═════ Records provided

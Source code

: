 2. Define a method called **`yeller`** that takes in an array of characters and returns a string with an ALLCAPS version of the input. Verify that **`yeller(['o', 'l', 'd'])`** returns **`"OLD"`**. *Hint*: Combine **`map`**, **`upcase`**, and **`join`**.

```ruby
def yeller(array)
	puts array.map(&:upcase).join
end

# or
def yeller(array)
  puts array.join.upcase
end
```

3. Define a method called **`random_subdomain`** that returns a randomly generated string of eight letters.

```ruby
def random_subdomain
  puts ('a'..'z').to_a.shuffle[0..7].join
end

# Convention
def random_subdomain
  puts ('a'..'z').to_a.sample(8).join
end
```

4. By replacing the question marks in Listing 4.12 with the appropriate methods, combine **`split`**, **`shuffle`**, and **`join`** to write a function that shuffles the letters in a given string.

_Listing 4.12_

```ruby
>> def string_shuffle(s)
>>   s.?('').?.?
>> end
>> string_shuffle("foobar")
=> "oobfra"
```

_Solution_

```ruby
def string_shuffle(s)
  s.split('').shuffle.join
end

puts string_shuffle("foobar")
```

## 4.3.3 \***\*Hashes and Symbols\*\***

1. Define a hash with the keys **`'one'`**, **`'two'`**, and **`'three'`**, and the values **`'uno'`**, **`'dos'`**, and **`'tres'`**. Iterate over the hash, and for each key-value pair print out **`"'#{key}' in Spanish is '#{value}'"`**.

══════════

* **Try it**
Give back every line of the data above exactly as written.

* **Output for this task**
Source code

: 2. Define a method called **`yeller`** that takes in an array of characters and returns a string with an ALLCAPS version of the input. Verify that **`yeller(['o', 'l', 'd'])`** returns **`"OLD"`**. *Hint*: Combine **`map`**, **`upcase`**, and **`join`**.

```ruby
def yeller(array)
	puts array.map(&:upcase).join
end

# or
def yeller(array)
  puts array.join.upcase
end
```

3. Define a method called **`random_subdomain`** that returns a randomly generated string of eight letters.

```ruby
def random_subdomain
  puts ('a'..'z').to_a.shuffle[0..7].join
end

# Convention
def random_subdomain
  puts ('a'..'z').to_a.sample(8).join
end
```

4. By replacing the question marks in Listing 4.12 with the appropriate methods, combine **`split`**, **`shuffle`**, and **`join`** to write a function that shuffles the letters in a given string.

_Listing 4.12_

```ruby
>> def string_shuffle(s)
>>   s.?('').?.?
>> end
>> string_shuffle("foobar")
=> "oobfra"
```

_Solution_

```ruby
def string_shuffle(s)
  s.split('').shuffle.join
end

puts string_shuffle("foobar")
```

## 4.3.3 \***\*Hashes and Symbols\*\***

1. Define a hash with the keys **`'one'`**, **`'two'`**, and **`'three'`**, and the values **`'uno'`**, **`'dos'`**, and **`'tres'`**. Iterate over the hash, and for each key-value pair print out **`"'#{key}' in Spanish is '#{value}'"`**.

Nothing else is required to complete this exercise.